Requirement :: Only the lines from the one containing "for early stopping." to the end of the data are wanted; print them exactly as they appear.

-----

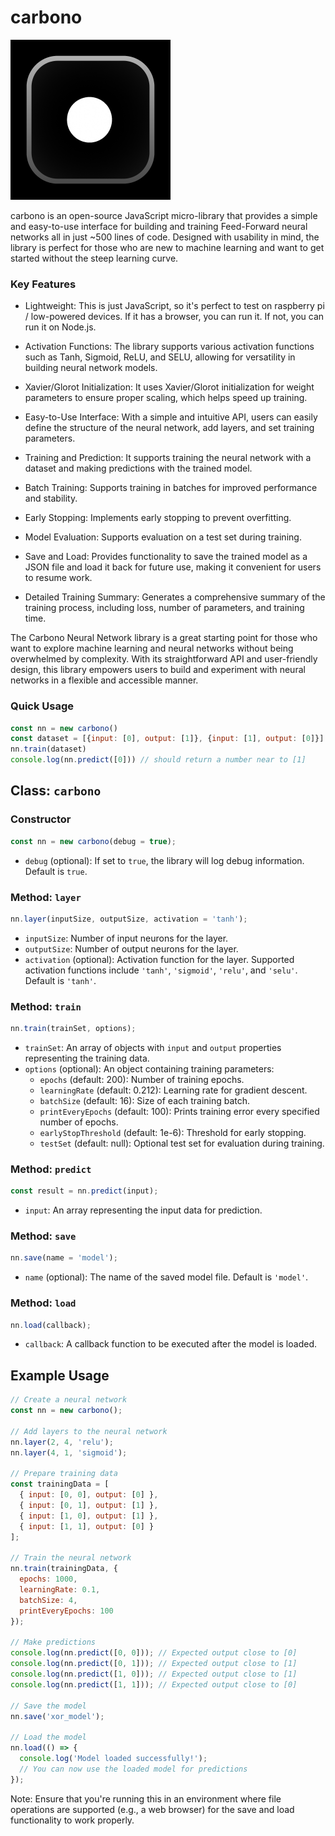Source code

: # carbono

<img src="https://raw.githubusercontent.com/appvoid/carbono/main/dot.png" width="256px" height="256px"/>


carbono is an open-source JavaScript micro-library that provides a simple and easy-to-use interface for building and training Feed-Forward neural networks all in just ~500 lines of code. Designed with usability in mind, the library is perfect for those who are new to machine learning and want to get started without the steep learning curve.

### Key Features

- Lightweight: This is just JavaScript, so it's perfect to test on raspberry pi / low-powered devices. If it has a browser, you can run it. If not, you can run it on Node.js.

- Activation Functions: The library supports various activation functions such as Tanh, Sigmoid, ReLU, and SELU, allowing for versatility in building neural network models.

- Xavier/Glorot Initialization: It uses Xavier/Glorot initialization for weight parameters to ensure proper scaling, which helps speed up training.

- Easy-to-Use Interface: With a simple and intuitive API, users can easily define the structure of the neural network, add layers, and set training parameters.

- Training and Prediction: It supports training the neural network with a dataset and making predictions with the trained model.

- Batch Training: Supports training in batches for improved performance and stability.

- Early Stopping: Implements early stopping to prevent overfitting.

- Model Evaluation: Supports evaluation on a test set during training.

- Save and Load: Provides functionality to save the trained model as a JSON file and load it back for future use, making it convenient for users to resume work.

- Detailed Training Summary: Generates a comprehensive summary of the training process, including loss, number of parameters, and training time.

The Carbono Neural Network library is a great starting point for those who want to explore machine learning and neural networks without being overwhelmed by complexity. With its straightforward API and user-friendly design, this library empowers users to build and experiment with neural networks in a flexible and accessible manner.

### Quick Usage
```javascript
const nn = new carbono()
const dataset = [{input: [0], output: [1]}, {input: [1], output: [0]}]
nn.train(dataset)
console.log(nn.predict([0])) // should return a number near to [1]
```

## Class: `carbono`

### Constructor

```javascript
const nn = new carbono(debug = true);
```

- `debug` (optional): If set to `true`, the library will log debug information. Default is `true`.

### Method: `layer`

```javascript
nn.layer(inputSize, outputSize, activation = 'tanh');
```

- `inputSize`: Number of input neurons for the layer.
- `outputSize`: Number of output neurons for the layer.
- `activation` (optional): Activation function for the layer. Supported activation functions include `'tanh'`, `'sigmoid'`, `'relu'`, and `'selu'`. Default is `'tanh'`.

### Method: `train`

```javascript
nn.train(trainSet, options);
```

- `trainSet`: An array of objects with `input` and `output` properties representing the training data.
- `options` (optional): An object containing training parameters:
  - `epochs` (default: 200): Number of training epochs.
  - `learningRate` (default: 0.212): Learning rate for gradient descent.
  - `batchSize` (default: 16): Size of each training batch.
  - `printEveryEpochs` (default: 100): Prints training error every specified number of epochs.
  - `earlyStopThreshold` (default: 1e-6): Threshold for early stopping.
  - `testSet` (default: null): Optional test set for evaluation during training.

### Method: `predict`

```javascript
const result = nn.predict(input);
```

- `input`: An array representing the input data for prediction.

### Method: `save`

```javascript
nn.save(name = 'model');
```

- `name` (optional): The name of the saved model file. Default is `'model'`.

### Method: `load`

```javascript
nn.load(callback);
```

- `callback`: A callback function to be executed after the model is loaded.

## Example Usage

```javascript
// Create a neural network
const nn = new carbono();

// Add layers to the neural network
nn.layer(2, 4, 'relu');
nn.layer(4, 1, 'sigmoid');

// Prepare training data
const trainingData = [
  { input: [0, 0], output: [0] },
  { input: [0, 1], output: [1] },
  { input: [1, 0], output: [1] },
  { input: [1, 1], output: [0] }
];

// Train the neural network
nn.train(trainingData, {
  epochs: 1000,
  learningRate: 0.1,
  batchSize: 4,
  printEveryEpochs: 100
});

// Make predictions
console.log(nn.predict([0, 0])); // Expected output close to [0]
console.log(nn.predict([0, 1])); // Expected output close to [1]
console.log(nn.predict([1, 0])); // Expected output close to [1]
console.log(nn.predict([1, 1])); // Expected output close to [0]

// Save the model
nn.save('xor_model');

// Load the model
nn.load(() => {
  console.log('Model loaded successfully!');
  // You can now use the loaded model for predictions
});
```

Note: Ensure that you're running this in an environment where file operations are supported (e.g., a web browser) for the save and load functionality to work properly.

-----

Response ::
  - `earlyStopThreshold` (default: 1e-6): Threshold for early stopping.
  - `testSet` (default: null): Optional test set for evaluation during training.

### Method: `predict`

```javascript
const result = nn.predict(input);
```

- `input`: An array representing the input data for prediction.

### Method: `save`

```javascript
nn.save(name = 'model');
```

- `name` (optional): The name of the saved model file. Default is `'model'`.

### Method: `load`

```javascript
nn.load(callback);
```

- `callback`: A callback function to be executed after the model is loaded.

## Example Usage

```javascript
// Create a neural network
const nn = new carbono();

// Add layers to the neural network
nn.layer(2, 4, 'relu');
nn.layer(4, 1, 'sigmoid');

// Prepare training data
const trainingData = [
  { input: [0, 0], output: [0] },
  { input: [0, 1], output: [1] },
  { input: [1, 0], output: [1] },
  { input: [1, 1], output: [0] }
];

// Train the neural network
nn.train(trainingData, {
  epochs: 1000,
  learningRate: 0.1,
  batchSize: 4,
  printEveryEpochs: 100
});

// Make predictions
console.log(nn.predict([0, 0])); // Expected output close to [0]
console.log(nn.predict([0, 1])); // Expected output close to [1]
console.log(nn.predict([1, 0])); // Expected output close to [1]
console.log(nn.predict([1, 1])); // Expected output close to [0]

// Save the model
nn.save('xor_model');

// Load the model
nn.load(() => {
  console.log('Model loaded successfully!');
  // You can now use the loaded model for predictions
});
```

Note: Ensure that you're running this in an environment where file operations are supported (e.g., a web browser) for the save and load functionality to work properly.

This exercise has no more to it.